As vendas aumentaram na Tesla, mas também os custos e gastos

A Tesla publicou esta tarde seu balanço financeiro do segundo trimestre do ano. No início de julho, soubemos que a montadora americana teve um bom trimestre em termos de vendas, crescendo 25% ano após ano. Os fãs que esperam que o aumento das vendas resulte em um Tesla bastante lucrativo podem ficar desapontados.
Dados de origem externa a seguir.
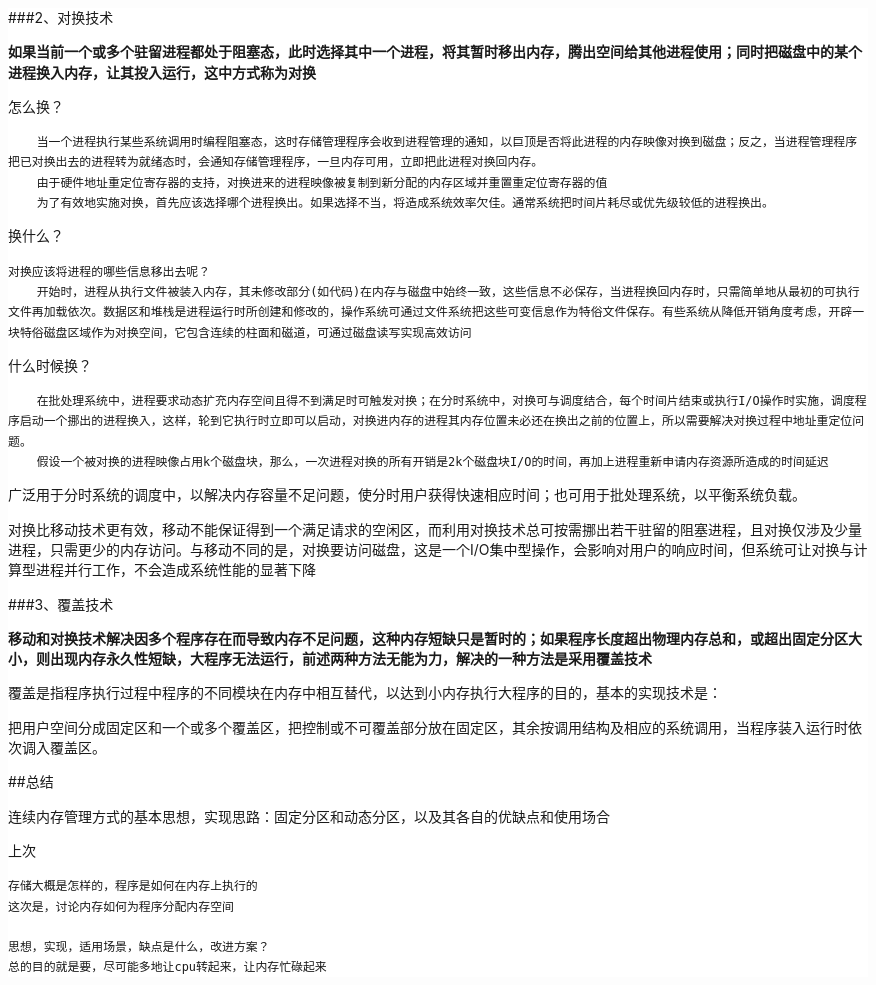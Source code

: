 ###2、对换技术

​	**如果当前一个或多个驻留进程都处于阻塞态，此时选择其中一个进程，将其暂时移出内存，腾出空间给其他进程使用；同时把磁盘中的某个进程换入内存，让其投入运行，这中方式称为对换**

怎么换？

```
	当一个进程执行某些系统调用时编程阻塞态，这时存储管理程序会收到进程管理的通知，以巨顶是否将此进程的内存映像对换到磁盘；反之，当进程管理程序把已对换出去的进程转为就绪态时，会通知存储管理程序，一旦内存可用，立即把此进程对换回内存。
	由于硬件地址重定位寄存器的支持，对换进来的进程映像被复制到新分配的内存区域并重置重定位寄存器的值
	为了有效地实施对换，首先应该选择哪个进程换出。如果选择不当，将造成系统效率欠佳。通常系统把时间片耗尽或优先级较低的进程换出。
```

换什么？

```
对换应该将进程的哪些信息移出去呢？
	开始时，进程从执行文件被装入内存，其未修改部分(如代码)在内存与磁盘中始终一致，这些信息不必保存，当进程换回内存时，只需简单地从最初的可执行文件再加载依次。数据区和堆栈是进程运行时所创建和修改的，操作系统可通过文件系统把这些可变信息作为特俗文件保存。有些系统从降低开销角度考虑，开辟一块特俗磁盘区域作为对换空间，它包含连续的柱面和磁道，可通过磁盘读写实现高效访问
```

什么时候换？

```
	在批处理系统中，进程要求动态扩充内存空间且得不到满足时可触发对换；在分时系统中，对换可与调度结合，每个时间片结束或执行I/O操作时实施，调度程序启动一个挪出的进程换入，这样，轮到它执行时立即可以启动，对换进内存的进程其内存位置未必还在换出之前的位置上，所以需要解决对换过程中地址重定位问题。
	假设一个被对换的进程映像占用k个磁盘块，那么，一次进程对换的所有开销是2k个磁盘块I/O的时间，再加上进程重新申请内存资源所造成的时间延迟
```



​	广泛用于分时系统的调度中，以解决内存容量不足问题，使分时用户获得快速相应时间；也可用于批处理系统，以平衡系统负载。

​	对换比移动技术更有效，移动不能保证得到一个满足请求的空闲区，而利用对换技术总可按需挪出若干驻留的阻塞进程，且对换仅涉及少量进程，只需更少的内存访问。与移动不同的是，对换要访问磁盘，这是一个I/O集中型操作，会影响对用户的响应时间，但系统可让对换与计算型进程并行工作，不会造成系统性能的显著下降



###3、覆盖技术

​	**移动和对换技术解决因多个程序存在而导致内存不足问题，这种内存短缺只是暂时的；如果程序长度超出物理内存总和，或超出固定分区大小，则出现内存永久性短缺，大程序无法运行，前述两种方法无能为力，解决的一种方法是采用覆盖技术**

​	覆盖是指程序执行过程中程序的不同模块在内存中相互替代，以达到小内存执行大程序的目的，基本的实现技术是：

​	把用户空间分成固定区和一个或多个覆盖区，把控制或不可覆盖部分放在固定区，其余按调用结构及相应的系统调用，当程序装入运行时依次调入覆盖区。



##总结

连续内存管理方式的基本思想，实现思路：固定分区和动态分区，以及其各自的优缺点和使用场合



上次

```
存储大概是怎样的，程序是如何在内存上执行的
这次是，讨论内存如何为程序分配内存空间

思想，实现，适用场景，缺点是什么，改进方案？
总的目的就是要，尽可能多地让cpu转起来，让内存忙碌起来
```

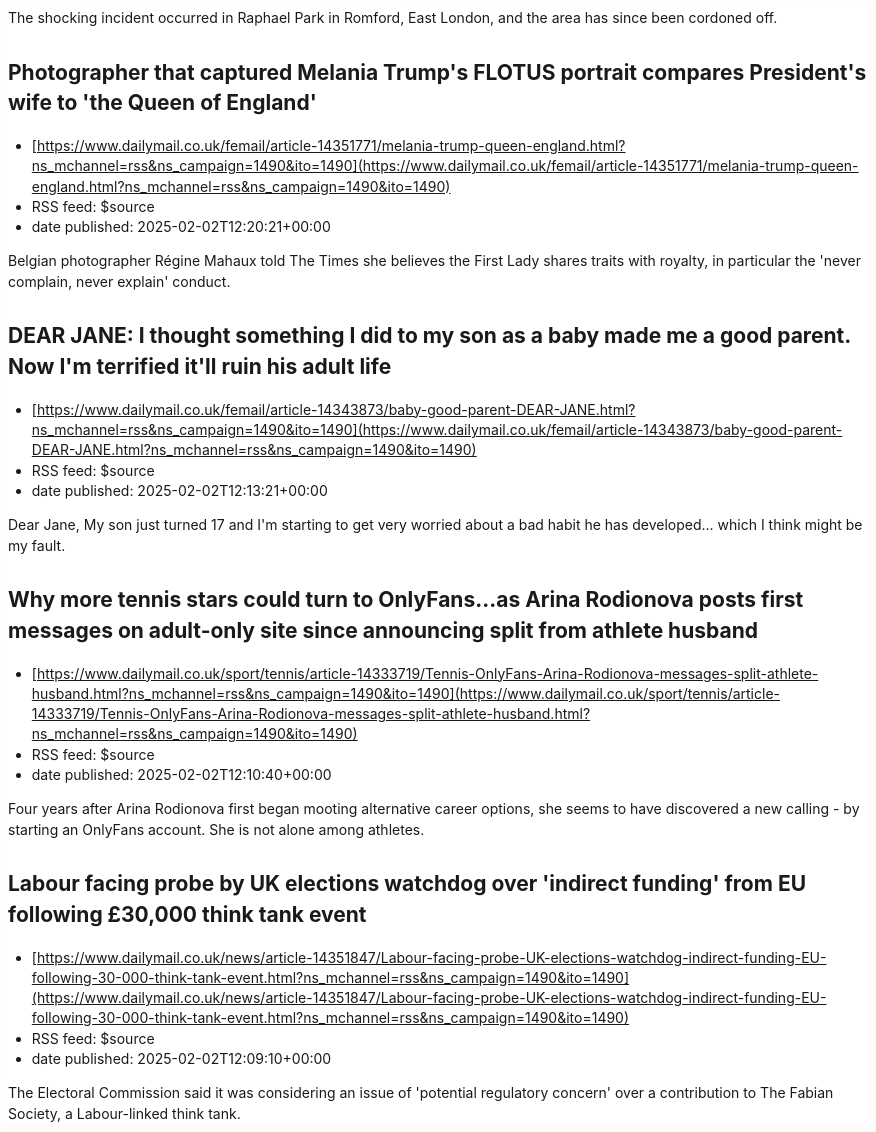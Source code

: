 The shocking incident occurred in Raphael Park in Romford, East London, and the area has since been cordoned off.

## Photographer that captured Melania Trump's FLOTUS portrait compares President's wife to 'the Queen of England'
 - [https://www.dailymail.co.uk/femail/article-14351771/melania-trump-queen-england.html?ns_mchannel=rss&ns_campaign=1490&ito=1490](https://www.dailymail.co.uk/femail/article-14351771/melania-trump-queen-england.html?ns_mchannel=rss&ns_campaign=1490&ito=1490)
 - RSS feed: $source
 - date published: 2025-02-02T12:20:21+00:00

Belgian photographer Régine Mahaux told The Times she believes the First Lady shares traits with royalty, in particular the 'never complain, never explain' conduct.

## DEAR JANE: I thought something I did to my son as a baby made me a good parent. Now I'm terrified it'll ruin his adult life
 - [https://www.dailymail.co.uk/femail/article-14343873/baby-good-parent-DEAR-JANE.html?ns_mchannel=rss&ns_campaign=1490&ito=1490](https://www.dailymail.co.uk/femail/article-14343873/baby-good-parent-DEAR-JANE.html?ns_mchannel=rss&ns_campaign=1490&ito=1490)
 - RSS feed: $source
 - date published: 2025-02-02T12:13:21+00:00

Dear Jane, My son just turned 17 and I'm starting to get very worried about a bad habit he has developed... which I think might be my fault.

## Why more tennis stars could turn to OnlyFans...as Arina Rodionova posts first messages on adult-only site since announcing split from athlete husband
 - [https://www.dailymail.co.uk/sport/tennis/article-14333719/Tennis-OnlyFans-Arina-Rodionova-messages-split-athlete-husband.html?ns_mchannel=rss&ns_campaign=1490&ito=1490](https://www.dailymail.co.uk/sport/tennis/article-14333719/Tennis-OnlyFans-Arina-Rodionova-messages-split-athlete-husband.html?ns_mchannel=rss&ns_campaign=1490&ito=1490)
 - RSS feed: $source
 - date published: 2025-02-02T12:10:40+00:00

Four years after Arina Rodionova first began mooting alternative career options, she seems to have discovered a new calling - by starting an OnlyFans account. She is not alone among athletes.

## Labour facing probe by UK elections watchdog over 'indirect funding' from EU following £30,000 think tank event
 - [https://www.dailymail.co.uk/news/article-14351847/Labour-facing-probe-UK-elections-watchdog-indirect-funding-EU-following-30-000-think-tank-event.html?ns_mchannel=rss&ns_campaign=1490&ito=1490](https://www.dailymail.co.uk/news/article-14351847/Labour-facing-probe-UK-elections-watchdog-indirect-funding-EU-following-30-000-think-tank-event.html?ns_mchannel=rss&ns_campaign=1490&ito=1490)
 - RSS feed: $source
 - date published: 2025-02-02T12:09:10+00:00

The Electoral Commission said it was considering an issue of 'potential regulatory concern' over a contribution to The Fabian Society, a Labour-linked think tank.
As receitas aumentaram, mas também as despesas, e a outrora invejável margem de lucro de dois dígitos da empresa caiu para apenas 1,4%.
A Tesla arrecadou US$ 20,5 bilhões com seu negócio de veículos elétricos, um aumento de 23% ano após ano, e apenas US$ 146 milhões vieram de créditos regulatórios automotivos. Os créditos foram fundamentais para a rentabilidade da Tesla em trimestres desafiadores anteriores, mas foram abolidos nos Estados Unidos com a bênção de Musk em 2025.
Houve crescimento no seu negócio de energia e armazenamento, que cresceu 13% ano após ano, para receitas de 3,1 mil milhões de dólares, mas o maior crescimento ocorreu nos serviços da Tesla, que duplicaram, gerando 4,6 mil milhões de dólares. A mudança da Tesla de uma compra única para uma assinatura mensal de sua muito criticada assistência ao motorista parcialmente automatizada FSD – algo vinculado ao gigantesco pacote de remuneração do CEO Elon Musk – foi uma grande ajuda aqui.